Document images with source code

::::::::

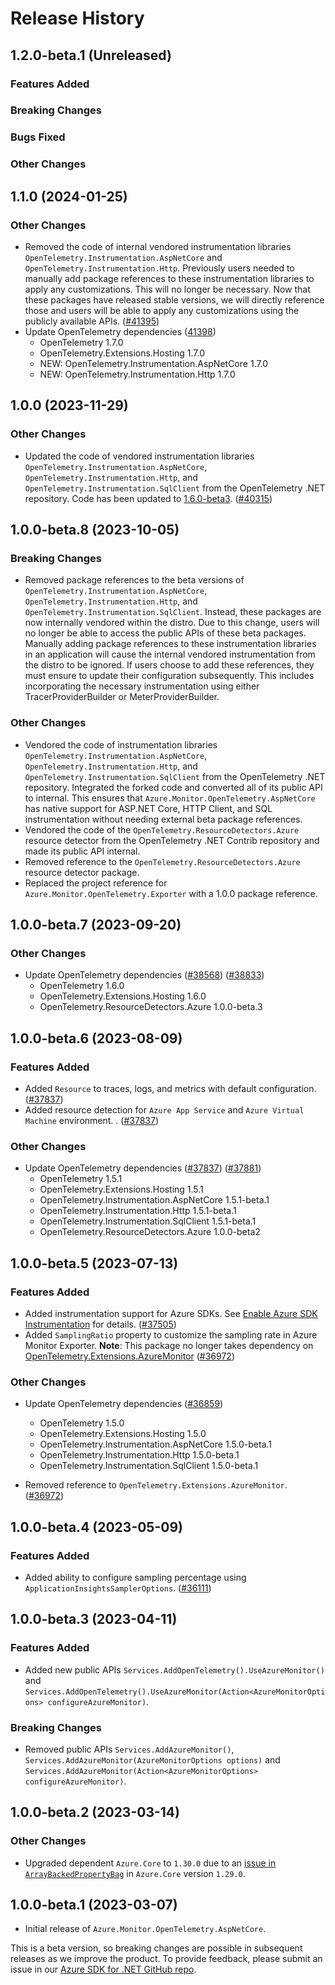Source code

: # Release History

## 1.2.0-beta.1 (Unreleased)

### Features Added

### Breaking Changes

### Bugs Fixed

### Other Changes

## 1.1.0 (2024-01-25)

### Other Changes

- Removed the code of internal vendored instrumentation libraries `OpenTelemetry.Instrumentation.AspNetCore` and `OpenTelemetry.Instrumentation.Http`.
  Previously users needed to manually add package references to these instrumentation libraries to apply any customizations. This will no longer be necessary.
  Now that these packages have released stable versions, we will directly reference those and users will be able to apply any customizations using the publicly available APIs.
  ([#41395](https://github.com/Azure/azure-sdk-for-net/pull/41395))
- Update OpenTelemetry dependencies
  ([41398](https://github.com/Azure/azure-sdk-for-net/pull/41398))
  - OpenTelemetry 1.7.0
  - OpenTelemetry.Extensions.Hosting 1.7.0
  - NEW: OpenTelemetry.Instrumentation.AspNetCore 1.7.0
  - NEW: OpenTelemetry.Instrumentation.Http 1.7.0

## 1.0.0 (2023-11-29)

### Other Changes

- Updated the code of vendored instrumentation libraries `OpenTelemetry.Instrumentation.AspNetCore`, `OpenTelemetry.Instrumentation.Http`, and `OpenTelemetry.Instrumentation.SqlClient` from the OpenTelemetry .NET repository.
  Code has been updated to [1.6.0-beta3](https://github.com/open-telemetry/opentelemetry-dotnet/tree/1.6.0-beta.3).
  ([#40315](https://github.com/Azure/azure-sdk-for-net/pull/40315))

## 1.0.0-beta.8 (2023-10-05)

### Breaking Changes

- Removed package references to the beta versions of `OpenTelemetry.Instrumentation.AspNetCore`, `OpenTelemetry.Instrumentation.Http`, and `OpenTelemetry.Instrumentation.SqlClient`.
  Instead, these packages are now internally vendored within the distro.
  Due to this change, users will no longer be able to access the public APIs of these beta packages.
  Manually adding package references to these instrumentation libraries in an application will cause the internal vendored instrumentation from the distro to be ignored.
  If users choose to add these references, they must ensure to update their configuration subsequently. This includes incorporating the necessary instrumentation using either TracerProviderBuilder or MeterProviderBuilder.

### Other Changes

- Vendored the code of instrumentation libraries `OpenTelemetry.Instrumentation.AspNetCore`, `OpenTelemetry.Instrumentation.Http`, and `OpenTelemetry.Instrumentation.SqlClient` from the OpenTelemetry .NET repository.
  Integrated the forked code and converted all of its public API to internal.
  This ensures that `Azure.Monitor.OpenTelemetry.AspNetCore` has native support for ASP.NET Core, HTTP Client, and SQL instrumentation without needing external beta package references.
- Vendored the code of the `OpenTelemetry.ResourceDetectors.Azure` resource detector from the OpenTelemetry .NET Contrib repository and made its public API internal.
- Removed reference to the `OpenTelemetry.ResourceDetectors.Azure` resource detector package.
- Replaced the project reference for `Azure.Monitor.OpenTelemetry.Exporter` with a 1.0.0 package reference.

## 1.0.0-beta.7 (2023-09-20)

### Other Changes

* Update OpenTelemetry dependencies
  ([#38568](https://github.com/Azure/azure-sdk-for-net/pull/38568))
  ([#38833](https://github.com/Azure/azure-sdk-for-net/pull/38833))
  - OpenTelemetry 1.6.0
  - OpenTelemetry.Extensions.Hosting 1.6.0
  - OpenTelemetry.ResourceDetectors.Azure 1.0.0-beta.3

## 1.0.0-beta.6 (2023-08-09)

### Features Added

* Added `Resource` to traces, logs, and metrics with default configuration.
  ([#37837](https://github.com/Azure/azure-sdk-for-net/pull/37837))
* Added resource detection for `Azure App Service` and `Azure Virtual Machine` environment. .
  ([#37837](https://github.com/Azure/azure-sdk-for-net/pull/37837))

### Other Changes

* Update OpenTelemetry dependencies
  ([#37837](https://github.com/Azure/azure-sdk-for-net/pull/37837))
  ([#37881](https://github.com/Azure/azure-sdk-for-net/pull/37881))
  - OpenTelemetry 1.5.1
  - OpenTelemetry.Extensions.Hosting 1.5.1
  - OpenTelemetry.Instrumentation.AspNetCore 1.5.1-beta.1
  - OpenTelemetry.Instrumentation.Http 1.5.1-beta.1
  - OpenTelemetry.Instrumentation.SqlClient 1.5.1-beta.1
  - OpenTelemetry.ResourceDetectors.Azure 1.0.0-beta2

## 1.0.0-beta.5 (2023-07-13)

### Features Added

* Added instrumentation support for Azure SDKs.
  See [Enable Azure SDK Instrumentation](https://github.com/Azure/azure-sdk-for-net/blob/main/sdk/monitor/Azure.Monitor.OpenTelemetry.AspNetCore/README.md#enable-azure-sdk-instrumentation) for details.
  ([#37505](https://github.com/Azure/azure-sdk-for-net/pull/37505))
* Added `SamplingRatio` property to customize the sampling rate in Azure Monitor Exporter. **Note**: This package no longer takes dependency on [OpenTelemetry.Extensions.AzureMonitor](https://www.nuget.org/packages/OpenTelemetry.Extensions.AzureMonitor)
  ([#36972](https://github.com/Azure/azure-sdk-for-net/pull/36972))

### Other Changes

* Update OpenTelemetry dependencies
  ([#36859](https://github.com/Azure/azure-sdk-for-net/pull/36859))
  - OpenTelemetry 1.5.0
  - OpenTelemetry.Extensions.Hosting 1.5.0
  - OpenTelemetry.Instrumentation.AspNetCore 1.5.0-beta.1
  - OpenTelemetry.Instrumentation.Http 1.5.0-beta.1
  - OpenTelemetry.Instrumentation.SqlClient 1.5.0-beta.1

* Removed reference to `OpenTelemetry.Extensions.AzureMonitor`.
  ([#36972](https://github.com/Azure/azure-sdk-for-net/pull/36972))

## 1.0.0-beta.4 (2023-05-09)

### Features Added

* Added ability to configure sampling percentage using `ApplicationInsightsSamplerOptions`.
([#36111](https://github.com/Azure/azure-sdk-for-net/pull/3611))

## 1.0.0-beta.3 (2023-04-11)

### Features Added

* Added new public APIs `Services.AddOpenTelemetry().UseAzureMonitor()` and `Services.AddOpenTelemetry().UseAzureMonitor(Action<AzureMonitorOptions> configureAzureMonitor)`.

### Breaking Changes

* Removed public APIs `Services.AddAzureMonitor()`, `Services.AddAzureMonitor(AzureMonitorOptions options)` and `Services.AddAzureMonitor(Action<AzureMonitorOptions> configureAzureMonitor)`.

## 1.0.0-beta.2 (2023-03-14)

### Other Changes

* Upgraded dependent `Azure.Core` to `1.30.0` due to an [issue in `ArrayBackedPropertyBag`](https://github.com/Azure/azure-sdk-for-net/pull/34800) in `Azure.Core` version `1.29.0`.

## 1.0.0-beta.1 (2023-03-07)

* Initial release of `Azure.Monitor.OpenTelemetry.AspNetCore`.

This is a beta version, so breaking changes are possible in subsequent releases as we improve the product. To provide feedback, please submit an issue in our [Azure SDK for .NET GitHub repo](https://github.com/Azure/azure-sdk-for-net/issues).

::::::::

◆ What the exercise asks
Please find every line in the records that contains the word "configureAzureMonitor", and copy it out.

◆ Exercise output
* Added new public APIs `Services.AddOpenTelemetry().UseAzureMonitor()` and `Services.AddOpenTelemetry().UseAzureMonitor(Action<AzureMonitorOptions> configureAzureMonitor)`.
* Removed public APIs `Services.AddAzureMonitor()`, `Services.AddAzureMonitor(AzureMonitorOptions options)` and `Services.AddAzureMonitor(Action<AzureMonitorOptions> configureAzureMonitor)`.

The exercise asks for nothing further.